=== WORK REQUEST ===
Return verbatim all lines from the first one in the records to the line with "40. **A Multimodal", both ends kept.

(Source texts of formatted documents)
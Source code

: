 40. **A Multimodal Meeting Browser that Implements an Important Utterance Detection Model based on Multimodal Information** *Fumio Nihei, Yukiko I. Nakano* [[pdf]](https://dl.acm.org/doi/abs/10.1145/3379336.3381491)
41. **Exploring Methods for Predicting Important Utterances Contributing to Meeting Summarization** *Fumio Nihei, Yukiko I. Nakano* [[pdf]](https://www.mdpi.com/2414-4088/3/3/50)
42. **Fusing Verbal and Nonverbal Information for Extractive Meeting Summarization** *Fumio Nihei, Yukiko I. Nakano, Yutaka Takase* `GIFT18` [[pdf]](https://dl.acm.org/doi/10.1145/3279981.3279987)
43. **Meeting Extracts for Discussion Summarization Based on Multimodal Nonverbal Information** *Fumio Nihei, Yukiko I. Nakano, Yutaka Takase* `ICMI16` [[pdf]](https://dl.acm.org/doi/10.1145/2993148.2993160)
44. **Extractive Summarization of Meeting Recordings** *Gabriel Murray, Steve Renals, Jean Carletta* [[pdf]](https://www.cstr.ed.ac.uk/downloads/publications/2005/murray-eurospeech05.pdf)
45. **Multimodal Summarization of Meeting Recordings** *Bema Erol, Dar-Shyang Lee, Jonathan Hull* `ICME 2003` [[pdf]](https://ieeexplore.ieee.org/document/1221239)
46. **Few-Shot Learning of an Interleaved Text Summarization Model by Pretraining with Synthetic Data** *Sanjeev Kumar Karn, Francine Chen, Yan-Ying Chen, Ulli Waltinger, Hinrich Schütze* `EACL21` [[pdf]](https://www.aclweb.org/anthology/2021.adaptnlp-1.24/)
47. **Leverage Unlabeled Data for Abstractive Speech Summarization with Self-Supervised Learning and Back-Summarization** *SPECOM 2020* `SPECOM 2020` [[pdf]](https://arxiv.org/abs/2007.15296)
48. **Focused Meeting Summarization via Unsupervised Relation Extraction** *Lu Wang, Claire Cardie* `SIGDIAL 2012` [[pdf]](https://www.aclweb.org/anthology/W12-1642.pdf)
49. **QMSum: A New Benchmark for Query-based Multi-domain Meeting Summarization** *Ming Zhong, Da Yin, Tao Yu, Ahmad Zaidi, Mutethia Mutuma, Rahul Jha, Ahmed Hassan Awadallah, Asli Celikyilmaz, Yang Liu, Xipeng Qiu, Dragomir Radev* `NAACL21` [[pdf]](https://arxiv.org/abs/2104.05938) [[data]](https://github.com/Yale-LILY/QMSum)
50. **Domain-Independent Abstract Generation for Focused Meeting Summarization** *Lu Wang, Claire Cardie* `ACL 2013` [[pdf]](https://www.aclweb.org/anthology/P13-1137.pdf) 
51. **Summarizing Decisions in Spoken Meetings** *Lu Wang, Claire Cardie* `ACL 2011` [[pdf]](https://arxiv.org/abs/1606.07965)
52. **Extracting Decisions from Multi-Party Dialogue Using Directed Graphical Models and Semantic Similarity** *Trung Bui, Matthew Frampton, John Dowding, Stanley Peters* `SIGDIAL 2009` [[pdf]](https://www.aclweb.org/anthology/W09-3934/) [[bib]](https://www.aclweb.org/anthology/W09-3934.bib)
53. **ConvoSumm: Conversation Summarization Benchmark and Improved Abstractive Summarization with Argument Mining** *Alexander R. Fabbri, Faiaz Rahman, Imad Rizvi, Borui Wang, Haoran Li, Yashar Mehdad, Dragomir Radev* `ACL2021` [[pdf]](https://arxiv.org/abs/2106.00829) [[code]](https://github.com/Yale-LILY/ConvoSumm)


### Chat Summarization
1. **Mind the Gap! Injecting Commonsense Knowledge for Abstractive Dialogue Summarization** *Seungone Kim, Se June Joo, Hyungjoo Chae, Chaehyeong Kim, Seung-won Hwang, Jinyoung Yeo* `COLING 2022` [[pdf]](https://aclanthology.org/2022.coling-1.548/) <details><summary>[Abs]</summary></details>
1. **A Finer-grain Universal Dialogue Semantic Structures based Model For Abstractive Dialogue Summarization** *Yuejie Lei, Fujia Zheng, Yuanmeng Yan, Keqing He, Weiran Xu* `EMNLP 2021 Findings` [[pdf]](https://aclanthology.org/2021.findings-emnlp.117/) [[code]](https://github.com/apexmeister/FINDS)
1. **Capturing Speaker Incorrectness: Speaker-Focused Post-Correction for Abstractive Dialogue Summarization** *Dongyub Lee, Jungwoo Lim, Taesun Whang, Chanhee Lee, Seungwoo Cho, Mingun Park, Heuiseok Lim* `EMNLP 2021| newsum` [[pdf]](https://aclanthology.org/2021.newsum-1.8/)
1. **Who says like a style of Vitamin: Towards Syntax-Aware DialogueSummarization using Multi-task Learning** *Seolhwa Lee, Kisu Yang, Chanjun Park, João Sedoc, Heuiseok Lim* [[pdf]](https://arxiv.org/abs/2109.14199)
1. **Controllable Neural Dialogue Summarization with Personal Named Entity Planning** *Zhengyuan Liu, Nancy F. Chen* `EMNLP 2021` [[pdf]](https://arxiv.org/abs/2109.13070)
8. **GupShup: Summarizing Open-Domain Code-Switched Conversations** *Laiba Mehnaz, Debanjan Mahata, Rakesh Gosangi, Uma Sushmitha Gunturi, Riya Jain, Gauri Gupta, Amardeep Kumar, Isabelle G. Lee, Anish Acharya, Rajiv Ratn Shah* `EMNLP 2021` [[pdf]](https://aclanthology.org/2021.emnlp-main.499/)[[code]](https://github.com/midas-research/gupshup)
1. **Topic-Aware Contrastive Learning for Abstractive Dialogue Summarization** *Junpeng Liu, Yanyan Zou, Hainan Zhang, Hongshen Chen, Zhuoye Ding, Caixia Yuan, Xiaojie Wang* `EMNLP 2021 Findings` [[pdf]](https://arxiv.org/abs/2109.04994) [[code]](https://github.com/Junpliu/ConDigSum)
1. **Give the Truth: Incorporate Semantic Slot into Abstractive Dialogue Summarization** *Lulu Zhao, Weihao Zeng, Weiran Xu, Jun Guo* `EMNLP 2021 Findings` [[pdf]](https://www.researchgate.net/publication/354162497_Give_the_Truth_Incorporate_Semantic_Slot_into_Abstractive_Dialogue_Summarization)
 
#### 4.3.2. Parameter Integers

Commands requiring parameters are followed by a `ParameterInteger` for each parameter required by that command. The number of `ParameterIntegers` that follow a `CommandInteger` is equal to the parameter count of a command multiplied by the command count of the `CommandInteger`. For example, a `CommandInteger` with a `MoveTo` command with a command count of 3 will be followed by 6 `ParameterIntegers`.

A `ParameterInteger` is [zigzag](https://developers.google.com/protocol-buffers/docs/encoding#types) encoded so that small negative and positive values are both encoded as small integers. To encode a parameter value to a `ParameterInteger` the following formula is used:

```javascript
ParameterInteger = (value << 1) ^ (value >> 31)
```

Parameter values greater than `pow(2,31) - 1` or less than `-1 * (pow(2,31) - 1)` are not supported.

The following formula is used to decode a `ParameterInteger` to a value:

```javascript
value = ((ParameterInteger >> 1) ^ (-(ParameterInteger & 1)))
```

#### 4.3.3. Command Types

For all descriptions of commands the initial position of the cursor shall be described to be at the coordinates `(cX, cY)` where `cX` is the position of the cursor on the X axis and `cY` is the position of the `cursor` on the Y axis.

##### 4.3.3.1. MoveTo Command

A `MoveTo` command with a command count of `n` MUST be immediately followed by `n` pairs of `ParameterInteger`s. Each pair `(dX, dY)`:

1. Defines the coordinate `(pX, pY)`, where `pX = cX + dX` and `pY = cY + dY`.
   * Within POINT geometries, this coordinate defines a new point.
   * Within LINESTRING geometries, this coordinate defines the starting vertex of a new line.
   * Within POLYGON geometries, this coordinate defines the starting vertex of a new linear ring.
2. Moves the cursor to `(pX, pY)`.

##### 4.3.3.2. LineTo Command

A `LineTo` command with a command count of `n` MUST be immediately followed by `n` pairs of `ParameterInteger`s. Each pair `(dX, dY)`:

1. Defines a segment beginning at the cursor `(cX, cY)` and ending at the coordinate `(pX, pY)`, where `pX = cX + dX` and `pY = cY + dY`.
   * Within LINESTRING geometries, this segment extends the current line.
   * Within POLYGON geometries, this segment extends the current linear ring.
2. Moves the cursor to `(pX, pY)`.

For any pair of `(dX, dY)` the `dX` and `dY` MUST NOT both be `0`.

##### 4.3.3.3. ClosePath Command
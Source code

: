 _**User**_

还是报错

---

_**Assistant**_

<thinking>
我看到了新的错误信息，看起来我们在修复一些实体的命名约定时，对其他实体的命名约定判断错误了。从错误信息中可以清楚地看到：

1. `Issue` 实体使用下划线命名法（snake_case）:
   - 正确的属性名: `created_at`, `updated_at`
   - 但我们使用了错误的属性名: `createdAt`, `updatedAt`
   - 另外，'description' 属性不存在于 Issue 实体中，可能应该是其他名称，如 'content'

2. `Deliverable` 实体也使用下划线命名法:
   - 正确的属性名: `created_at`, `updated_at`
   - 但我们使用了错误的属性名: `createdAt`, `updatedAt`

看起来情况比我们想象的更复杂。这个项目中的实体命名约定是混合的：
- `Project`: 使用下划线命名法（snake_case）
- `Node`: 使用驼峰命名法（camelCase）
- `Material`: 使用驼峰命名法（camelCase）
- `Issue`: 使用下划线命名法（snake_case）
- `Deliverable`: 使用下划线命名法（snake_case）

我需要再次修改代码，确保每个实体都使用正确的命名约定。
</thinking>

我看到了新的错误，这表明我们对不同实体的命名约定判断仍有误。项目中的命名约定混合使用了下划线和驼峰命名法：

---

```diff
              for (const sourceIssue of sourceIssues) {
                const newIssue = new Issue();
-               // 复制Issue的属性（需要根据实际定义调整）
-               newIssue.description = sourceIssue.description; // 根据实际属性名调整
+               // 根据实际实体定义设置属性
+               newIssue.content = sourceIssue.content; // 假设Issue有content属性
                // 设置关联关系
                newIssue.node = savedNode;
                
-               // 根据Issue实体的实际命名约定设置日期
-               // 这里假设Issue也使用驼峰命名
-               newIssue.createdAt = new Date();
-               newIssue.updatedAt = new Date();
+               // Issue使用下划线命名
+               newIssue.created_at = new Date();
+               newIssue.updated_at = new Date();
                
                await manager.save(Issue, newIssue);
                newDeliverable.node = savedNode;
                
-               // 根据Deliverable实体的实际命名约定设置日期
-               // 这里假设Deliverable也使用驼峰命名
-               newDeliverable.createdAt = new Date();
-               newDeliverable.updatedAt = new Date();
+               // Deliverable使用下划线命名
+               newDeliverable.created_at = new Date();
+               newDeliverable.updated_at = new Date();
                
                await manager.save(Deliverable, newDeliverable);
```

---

=== TASK RESPONSE ===
Source code

: 40. **A Multimodal Meeting Browser that Implements an Important Utterance Detection Model based on Multimodal Information** *Fumio Nihei, Yukiko I. Nakano* [[pdf]](https://dl.acm.org/doi/abs/10.1145/3379336.3381491)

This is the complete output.